FOMC Board Minutes suggest potential interest rate rise next month.

Futures market pricing a 32% chance of a hike in June, compared to a 6% chance last week and a 4% chance a fortnight ago: markets expectations are adjusting accordingly.

If rate hike becomes more likely, this is potentially negative for risk- and rate-sensitive asset, and gold. Positive for dollar, short-dated bonds and financials.

Will Fed watch the economy, or the markets?

Prospects of rising interest rates sooner than the market had become ready to expect will pull away the prop for equities and hence negative equities. The S&P500 (NYSEARCA:SPY) (NYSEARCA:IVV) (US); LON:CSPX (UK) has dropped to a seven week low, and is now flat on the year, weighing down global equities, i.e., iShares MSCI ACWI Index Funds (NASDAQ:ACWI) (US); Vanguard FTSE All World Index LON:VWRD (UK).

The increased chance of a Fed rate hike creates downside risk at the long end of the yield curves, e.g., iShares $ Treasury Bonds 20+ year (NASDAQ:TLT) (US); LON:IDTL (UK), and for corporate bonds (e.g., iShares $ Corporate Bonds) (NYSEARCA:LQD) (US); LON:LQDE (UK). Perhaps most at risk are high-yield bonds with the double whammy of rate rises and on valuations where investor thirst for income has led to yields being potentially over-bid, e.g., iShares $ High Yield Corporate Bonds) (NYSEARCA:HYG) (US); LON:SHYU (UK). On the flipside, there is a potential offset as the improving economic backdrop could make the case for tightening spreads.

Within the bond sector, shorter duration bonds will be less exposed (e.g. iShares $ Treasury Bonds 1-3yrs (NASDAQ:SHY) (US); LON:IBTS (UK).

An upward move in the Fed Funds rate would be positive for the dollar and hence short-dated/ultra-short dated treasuries, as the ability of earning risk-free returns on cash once again become a more likely prospect e.g., iShares Short Treasury Bonds (NASDAQ:SHV) (US), PIMCO Enhanced Short Maturity Active (NYSEARCA:MINT) (US); iShares $ Ultrashort Bonds LON:ERND (UK).

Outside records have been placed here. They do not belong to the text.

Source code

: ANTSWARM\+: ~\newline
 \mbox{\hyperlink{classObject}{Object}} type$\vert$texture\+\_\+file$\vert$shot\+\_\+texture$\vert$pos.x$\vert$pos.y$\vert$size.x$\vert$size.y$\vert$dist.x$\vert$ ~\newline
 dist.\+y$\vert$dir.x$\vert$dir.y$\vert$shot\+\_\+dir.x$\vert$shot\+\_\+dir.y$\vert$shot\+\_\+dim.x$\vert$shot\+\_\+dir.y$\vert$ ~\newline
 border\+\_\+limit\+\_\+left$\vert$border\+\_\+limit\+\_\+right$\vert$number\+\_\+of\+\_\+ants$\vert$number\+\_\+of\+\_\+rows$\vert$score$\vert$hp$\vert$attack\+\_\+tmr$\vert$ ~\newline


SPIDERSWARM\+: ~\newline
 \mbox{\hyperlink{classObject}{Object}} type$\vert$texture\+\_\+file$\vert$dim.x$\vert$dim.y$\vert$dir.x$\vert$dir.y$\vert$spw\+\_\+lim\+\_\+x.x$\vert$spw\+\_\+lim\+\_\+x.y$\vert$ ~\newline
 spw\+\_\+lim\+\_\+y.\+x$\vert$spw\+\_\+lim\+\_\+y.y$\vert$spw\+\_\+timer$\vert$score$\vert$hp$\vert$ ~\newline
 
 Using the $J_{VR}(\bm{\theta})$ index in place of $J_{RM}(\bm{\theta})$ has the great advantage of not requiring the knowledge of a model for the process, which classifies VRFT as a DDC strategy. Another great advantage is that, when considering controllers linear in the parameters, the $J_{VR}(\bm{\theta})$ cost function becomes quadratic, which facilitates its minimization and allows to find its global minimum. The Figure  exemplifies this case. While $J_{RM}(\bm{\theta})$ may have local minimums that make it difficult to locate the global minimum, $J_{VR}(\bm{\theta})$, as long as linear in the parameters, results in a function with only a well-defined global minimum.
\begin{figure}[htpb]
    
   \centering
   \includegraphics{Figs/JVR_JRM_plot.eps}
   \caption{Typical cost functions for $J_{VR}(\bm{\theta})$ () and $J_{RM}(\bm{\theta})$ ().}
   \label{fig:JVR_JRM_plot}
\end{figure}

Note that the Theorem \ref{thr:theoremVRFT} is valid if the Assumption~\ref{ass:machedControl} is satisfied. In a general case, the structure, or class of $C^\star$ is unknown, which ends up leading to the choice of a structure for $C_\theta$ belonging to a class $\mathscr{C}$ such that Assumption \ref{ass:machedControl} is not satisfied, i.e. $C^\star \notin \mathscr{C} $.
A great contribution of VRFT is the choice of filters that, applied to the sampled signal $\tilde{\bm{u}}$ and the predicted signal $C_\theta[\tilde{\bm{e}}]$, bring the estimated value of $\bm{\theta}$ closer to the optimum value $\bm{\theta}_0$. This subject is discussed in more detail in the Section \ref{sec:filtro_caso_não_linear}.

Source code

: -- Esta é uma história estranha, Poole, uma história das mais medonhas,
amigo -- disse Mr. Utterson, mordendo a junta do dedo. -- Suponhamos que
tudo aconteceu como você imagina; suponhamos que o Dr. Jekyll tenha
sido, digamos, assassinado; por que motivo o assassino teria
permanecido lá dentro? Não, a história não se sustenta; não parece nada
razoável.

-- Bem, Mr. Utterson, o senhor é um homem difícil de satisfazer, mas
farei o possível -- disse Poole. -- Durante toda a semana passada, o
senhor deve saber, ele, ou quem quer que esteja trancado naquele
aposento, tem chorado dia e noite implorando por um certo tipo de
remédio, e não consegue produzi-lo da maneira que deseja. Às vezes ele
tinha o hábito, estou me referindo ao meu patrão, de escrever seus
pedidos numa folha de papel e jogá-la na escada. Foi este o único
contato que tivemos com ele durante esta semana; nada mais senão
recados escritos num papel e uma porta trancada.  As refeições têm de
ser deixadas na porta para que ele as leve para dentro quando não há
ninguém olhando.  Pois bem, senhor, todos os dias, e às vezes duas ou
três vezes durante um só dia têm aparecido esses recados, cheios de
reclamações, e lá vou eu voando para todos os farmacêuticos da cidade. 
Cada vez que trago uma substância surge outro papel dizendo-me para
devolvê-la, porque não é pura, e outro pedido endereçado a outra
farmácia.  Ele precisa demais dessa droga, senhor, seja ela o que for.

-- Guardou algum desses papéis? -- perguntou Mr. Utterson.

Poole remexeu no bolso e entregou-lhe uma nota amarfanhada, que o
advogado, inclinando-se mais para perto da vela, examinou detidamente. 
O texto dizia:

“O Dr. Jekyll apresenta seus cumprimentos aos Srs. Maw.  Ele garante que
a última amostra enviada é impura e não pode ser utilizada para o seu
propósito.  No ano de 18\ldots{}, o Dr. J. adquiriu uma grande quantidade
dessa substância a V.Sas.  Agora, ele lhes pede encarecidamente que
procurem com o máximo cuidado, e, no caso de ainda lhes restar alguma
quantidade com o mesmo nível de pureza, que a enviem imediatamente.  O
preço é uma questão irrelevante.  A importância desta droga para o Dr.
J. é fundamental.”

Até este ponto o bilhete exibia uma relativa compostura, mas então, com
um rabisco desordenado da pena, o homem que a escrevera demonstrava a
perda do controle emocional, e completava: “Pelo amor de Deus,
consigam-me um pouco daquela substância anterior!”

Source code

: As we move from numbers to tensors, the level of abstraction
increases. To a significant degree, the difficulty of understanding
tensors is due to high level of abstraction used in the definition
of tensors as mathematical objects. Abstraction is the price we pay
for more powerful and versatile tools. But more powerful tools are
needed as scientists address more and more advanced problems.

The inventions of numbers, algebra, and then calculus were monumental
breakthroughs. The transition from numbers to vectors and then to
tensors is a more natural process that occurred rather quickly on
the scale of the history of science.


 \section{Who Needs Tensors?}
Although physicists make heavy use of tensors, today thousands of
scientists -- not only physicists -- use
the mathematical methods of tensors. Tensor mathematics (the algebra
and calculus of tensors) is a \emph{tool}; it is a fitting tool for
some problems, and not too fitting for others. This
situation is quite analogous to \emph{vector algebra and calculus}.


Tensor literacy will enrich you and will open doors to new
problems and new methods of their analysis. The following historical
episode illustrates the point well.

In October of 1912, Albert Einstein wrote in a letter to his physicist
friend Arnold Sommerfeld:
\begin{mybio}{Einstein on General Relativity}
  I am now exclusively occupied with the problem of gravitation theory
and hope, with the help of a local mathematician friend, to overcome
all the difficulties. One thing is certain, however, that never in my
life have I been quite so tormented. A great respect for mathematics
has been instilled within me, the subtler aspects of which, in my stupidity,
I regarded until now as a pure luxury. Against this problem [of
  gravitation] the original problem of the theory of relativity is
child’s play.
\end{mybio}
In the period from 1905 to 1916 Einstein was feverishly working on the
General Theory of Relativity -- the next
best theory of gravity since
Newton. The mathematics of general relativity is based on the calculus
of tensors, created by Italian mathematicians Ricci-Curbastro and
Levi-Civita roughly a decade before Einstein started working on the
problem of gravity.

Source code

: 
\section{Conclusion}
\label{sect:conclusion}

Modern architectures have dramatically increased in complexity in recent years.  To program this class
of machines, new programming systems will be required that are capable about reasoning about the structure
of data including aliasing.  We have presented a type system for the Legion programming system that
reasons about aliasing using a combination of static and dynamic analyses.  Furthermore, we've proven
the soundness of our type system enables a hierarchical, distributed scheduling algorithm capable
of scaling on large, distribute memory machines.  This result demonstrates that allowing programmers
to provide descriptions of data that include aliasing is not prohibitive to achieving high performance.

On a relative basis, a Fed Funds hike may see relative weakness in Gold, i.e., SPDR Gold Shares (NYSEARCA:GLD) (US); ETFS Physical Gold LON:PHAU (UK)

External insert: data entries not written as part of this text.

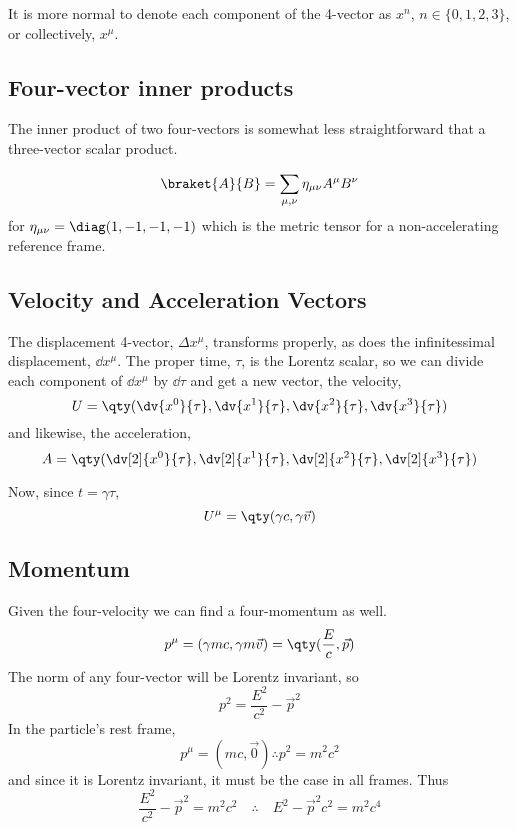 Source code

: It is more normal to denote each component of the 4-vector as $x^n$,
$n \in \{0,1,2,3 \}$, or collectively, $x^{\mu}$.

\subsection{Four-vector inner products}
\label{sec:four-vector-inner}

The inner product of two four-vectors is somewhat less straightforward
that a three-vector scalar product.

\begin{definition}
  \begin{equation}
    \label{eq:3}
    \braket{A}{B} = \sum_{\mu, \nu} \eta_{\mu \nu} A^{\mu} B^{\nu}
  \end{equation}
  for $\eta_{\mu \nu} = \diag(1, -1, -1, -1)$ which is the metric
  tensor for a non-accelerating reference frame.
\end{definition}

\subsection{Velocity and Acceleration Vectors}
\label{sec:veloc-accel-vect}

The displacement 4-vector, $\Delta x^{\mu}$, transforms properly, as
does the infinitessimal displacement, $\dd{x^{\mu}}$. The proper time,
$\tau$, is the Lorentz scalar, so we can divide each component of
$\dd{x^{\mu}}$ by $\dd{\tau}$ and get a new vector, the velocity,
\[ U = \qty( \dv{x^0}{\tau}, \dv{x^1}{\tau}, \dv{x^2}{\tau}, \dv{x^3}{\tau} ) \]
and likewise, the acceleration,
\[ A = \qty( \dv[2]{x^0}{\tau}, \dv[2]{x^1}{\tau}, \dv[2]{x^2}{\tau}, \dv[2]{x^3}{\tau} ) \]

Now, since $t = \gamma \tau$,
\[ U^{\mu} = \qty( \gamma c , \gamma \vec{v} ) \]


\subsection{Momentum}
\label{sec:momentum}

Given the four-velocity we can find a four-momentum as well.
\[ p^{\mu} = (\gamma m c, \gamma m \vec{v} ) = \qty(\frac{E}{c}, \vec{p} )\]
The norm of any four-vector will be Lorentz invariant, so 
\[ p^2 = \frac{E^2}{c^2} - \vec{p}^2 \]
In the particle's rest frame,
\[ p^{\mu} = (mc, \vec{0}) \therefore p^2 = m^2 c^2 \]
and since it is Lorentz invariant, it must be the case in all frames.
Thus
\[ \frac{E^2}{c^2} - \vec{p}^2 = m^2 c^2  \quad \therefore \quad E^2 - \vec{p}^2 c^2 = m^2 c^4 \]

On a sector specific-basis, rising rates is a positive indicator for net interest margins which is supportive for banks/financials, i.e., SPDR S&P Banks (NYSEARCA:KBE) (US); SPDR S&P US Financial Select Sector (NYSEARCA:XLF) LON:SXLF (UK), FRA:ZPDF.

By contrast a hike would be negative for long-duration/rate-sensitive sectors such as Utilities & Financials, Utilities Select SPDR ETF (NYSEARCA:XLU) (US); SPDR S&P US Financial Select Sector UCITS ETF LON:SXLU (UK), and FRA:ZPDU).

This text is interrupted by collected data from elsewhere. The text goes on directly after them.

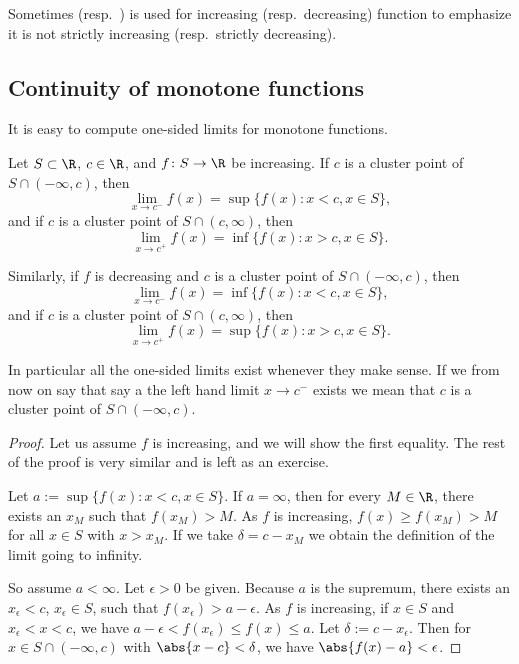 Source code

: \documentclass[12pt]{book}
\begin{document}
Sometimes \emph{}
(resp.\ \emph{}) is used
for increasing (resp.\ decreasing) function to emphasize it is not
strictly increasing (resp.\ strictly decreasing).

\subsection*{Continuity of monotone functions}

It is easy to compute one-sided limits for monotone functions.

\begin{prop} \label{prop:monotlimits}
Let $S \subset \R$, $c \in \R$, and $f \colon S \to \R$ be increasing.
If $c$ is a cluster point of $S \cap (-\infty,c)$, then
\begin{equation*}
\lim_{x \to c^-} f(x) = \sup \{ f(x) : x < c, x \in S \} ,
\end{equation*}
and if $c$ is a cluster point of $S \cap (c,\infty)$, then
\begin{equation*}
\lim_{x \to c^+} f(x) = \inf \{ f(x) : x > c, x \in S \} .
\end{equation*}

Similarly, if $f$ is decreasing and
$c$ is a cluster point of $S \cap (-\infty,c)$, then
\begin{equation*}
\lim_{x \to c^-} f(x) = \inf \{ f(x) : x < c, x \in S \} ,
\end{equation*}
and if $c$ is a cluster point of $S \cap (c,\infty)$, then
\begin{equation*}
\lim_{x \to c^+} f(x) = \sup \{ f(x) : x > c, x \in S \} .
\end{equation*}
\end{prop}

In particular all the one-sided limits exist whenever they make
sense.
If we from now on say that say a the left hand limit $x \to c^-$
exists we mean that $c$ is a cluster point of $S \cap (-\infty,c)$.

\begin{proof}
Let us assume $f$ is increasing, and we will show the first
equality.
The rest of the proof is very similar and is left as an
exercise.

Let $a := \sup \{ f(x) : x < c, x \in S \}$.
If $a = \infty$,
then for every $M \in \R$, there exists an $x_M$ such that $f(x_M) > M$. 
As $f$ is increasing, $f(x) \geq f(x_M) >  M$ for all $x \in S$ with $x > x_M$.
If
we take $\delta = c-x_M$ we obtain the definition of the limit going to
infinity.

So assume $a < \infty$.
Let $\epsilon > 0$ be given.
Because $a$ is the supremum,
there exists an $x_\epsilon < c$,
$x_\epsilon \in S$,
such that $f(x_\epsilon) > a-\epsilon$.
As $f$ is increasing,
if $x \in S$ and $x_\epsilon < x < c$, we have
$a-\epsilon < f(x_\epsilon) \leq f(x) \leq a$.
Let
$\delta := c-x_\epsilon$.
Then for $x \in S \cap (-\infty,c)$
with $\abs{x-c} < \delta$,
we have $\abs{f(x)-a} < \epsilon$.
\end{proof}
\end{document}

Property/real estate sector would likewise be negatively impacted as spreads between property yields over risk-free rate contracts: iShares Global REIT (NYSEARCA:REET) (US); iShares Developed Markets Property Yield LON:IWDP (UK). On the flip-side, any uptick in the economy could be an offsetting factor.

Risk assets love the "lower for longer" support of ultra-low interest rates. Readjustment to rising costs of capital could continue to be painful.

Disclosure: I/we have no positions in any stocks mentioned, and no plans to initiate any positions within the next 72 hours. I wrote this article myself, and it expresses my own opinions. I am not receiving compensation for it. I have no business relationship with any company whose stock is mentioned in this article.

Additional disclosure: This article has been written for a US and UK readership. Tickers are shown for corresponding and/or similar ETFs prefixed by the relevant exchange code, e.g. “NYSEARCA:” (NYSE Arca Exchange) for US readers; “LON:” (London Stock Exchange) for UK readers. For research purposes/market commentary only, does not constitute an investment recommendation or advice.